▶ [Stored data entries]:
################

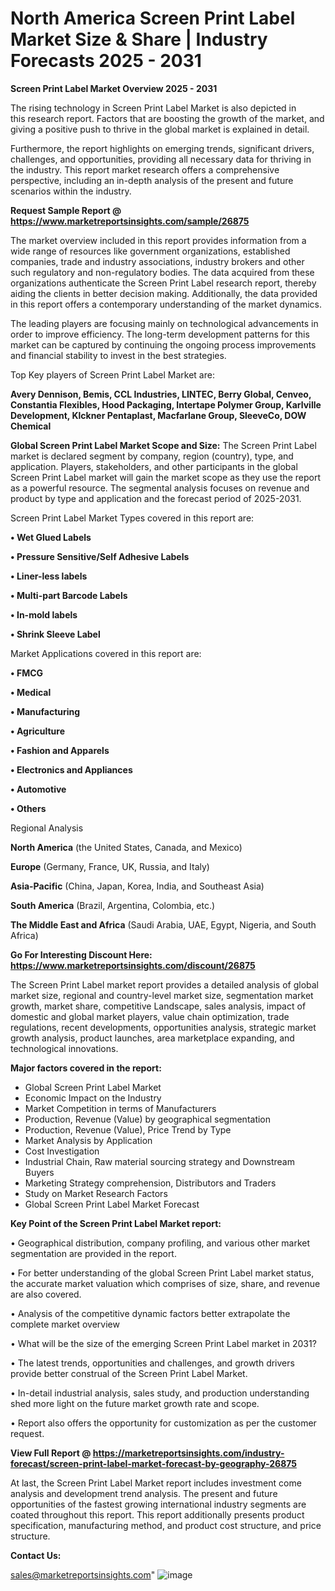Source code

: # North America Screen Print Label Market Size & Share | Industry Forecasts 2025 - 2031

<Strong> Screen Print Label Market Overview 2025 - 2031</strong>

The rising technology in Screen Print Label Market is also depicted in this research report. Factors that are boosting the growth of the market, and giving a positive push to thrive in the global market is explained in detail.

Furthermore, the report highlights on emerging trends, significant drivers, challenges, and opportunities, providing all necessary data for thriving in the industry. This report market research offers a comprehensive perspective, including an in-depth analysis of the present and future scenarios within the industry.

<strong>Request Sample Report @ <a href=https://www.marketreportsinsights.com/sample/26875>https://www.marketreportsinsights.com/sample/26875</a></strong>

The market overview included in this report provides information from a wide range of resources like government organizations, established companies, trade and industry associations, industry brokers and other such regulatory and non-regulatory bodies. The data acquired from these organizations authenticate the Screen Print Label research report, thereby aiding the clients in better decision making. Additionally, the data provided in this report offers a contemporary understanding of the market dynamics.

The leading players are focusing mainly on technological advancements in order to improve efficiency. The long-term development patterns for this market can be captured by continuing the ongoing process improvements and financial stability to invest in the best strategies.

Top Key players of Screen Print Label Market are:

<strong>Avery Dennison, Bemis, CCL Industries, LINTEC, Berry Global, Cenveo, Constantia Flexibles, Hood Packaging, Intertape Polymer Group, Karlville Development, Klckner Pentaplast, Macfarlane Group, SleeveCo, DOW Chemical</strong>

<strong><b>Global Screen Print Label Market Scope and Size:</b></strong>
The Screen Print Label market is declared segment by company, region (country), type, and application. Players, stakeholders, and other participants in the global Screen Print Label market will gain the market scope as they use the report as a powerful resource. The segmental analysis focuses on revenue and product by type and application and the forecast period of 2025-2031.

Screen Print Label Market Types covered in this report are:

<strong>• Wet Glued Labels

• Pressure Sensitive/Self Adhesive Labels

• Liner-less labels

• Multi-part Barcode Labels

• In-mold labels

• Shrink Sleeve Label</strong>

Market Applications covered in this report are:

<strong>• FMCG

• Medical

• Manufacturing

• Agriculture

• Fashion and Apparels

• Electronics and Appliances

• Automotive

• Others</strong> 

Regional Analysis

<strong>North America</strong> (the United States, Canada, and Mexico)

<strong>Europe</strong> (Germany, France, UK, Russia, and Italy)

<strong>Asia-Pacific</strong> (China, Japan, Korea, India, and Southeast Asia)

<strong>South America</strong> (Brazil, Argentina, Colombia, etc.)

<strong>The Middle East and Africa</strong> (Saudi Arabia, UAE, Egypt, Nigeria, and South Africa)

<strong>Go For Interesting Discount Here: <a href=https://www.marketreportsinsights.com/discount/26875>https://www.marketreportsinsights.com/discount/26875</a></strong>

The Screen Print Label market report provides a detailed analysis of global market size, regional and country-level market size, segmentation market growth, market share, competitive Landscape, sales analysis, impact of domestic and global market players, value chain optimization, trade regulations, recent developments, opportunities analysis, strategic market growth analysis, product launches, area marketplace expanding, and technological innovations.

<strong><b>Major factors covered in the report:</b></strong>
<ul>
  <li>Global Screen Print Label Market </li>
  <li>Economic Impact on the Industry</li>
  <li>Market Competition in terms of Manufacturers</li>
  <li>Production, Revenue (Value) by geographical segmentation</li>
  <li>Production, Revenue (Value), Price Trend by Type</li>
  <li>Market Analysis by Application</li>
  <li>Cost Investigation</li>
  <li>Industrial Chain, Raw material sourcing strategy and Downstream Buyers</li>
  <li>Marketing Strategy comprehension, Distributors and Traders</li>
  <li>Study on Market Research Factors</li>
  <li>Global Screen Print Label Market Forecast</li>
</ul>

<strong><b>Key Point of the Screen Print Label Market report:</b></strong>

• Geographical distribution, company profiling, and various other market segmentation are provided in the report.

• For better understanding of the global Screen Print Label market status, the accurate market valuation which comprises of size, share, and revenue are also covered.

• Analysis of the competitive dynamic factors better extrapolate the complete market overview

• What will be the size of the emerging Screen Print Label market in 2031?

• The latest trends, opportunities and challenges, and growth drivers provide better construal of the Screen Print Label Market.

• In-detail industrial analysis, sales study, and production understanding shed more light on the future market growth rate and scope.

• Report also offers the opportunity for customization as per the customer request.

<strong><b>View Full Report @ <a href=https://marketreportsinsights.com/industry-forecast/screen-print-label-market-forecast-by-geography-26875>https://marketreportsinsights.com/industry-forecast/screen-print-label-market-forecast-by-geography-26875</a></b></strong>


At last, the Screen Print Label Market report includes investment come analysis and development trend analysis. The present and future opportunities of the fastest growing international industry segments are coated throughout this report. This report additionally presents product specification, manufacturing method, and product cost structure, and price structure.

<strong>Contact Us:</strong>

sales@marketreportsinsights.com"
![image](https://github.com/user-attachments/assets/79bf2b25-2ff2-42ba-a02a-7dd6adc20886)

################

▶ [YOUR TASK]: Could you write out, exactly as they stand, only the lines above that begin at the line with "<strong>• FMCG" and stop after the line with "Argentina, Colombia, etc.)"?

▶ [RESULT OF THE TASK]:
<strong>• FMCG

• Medical

• Manufacturing

• Agriculture

• Fashion and Apparels

• Electronics and Appliances

• Automotive

• Others</strong> 

Regional Analysis

<strong>North America</strong> (the United States, Canada, and Mexico)

<strong>Europe</strong> (Germany, France, UK, Russia, and Italy)

<strong>Asia-Pacific</strong> (China, Japan, Korea, India, and Southeast Asia)

<strong>South America</strong> (Brazil, Argentina, Colombia, etc.)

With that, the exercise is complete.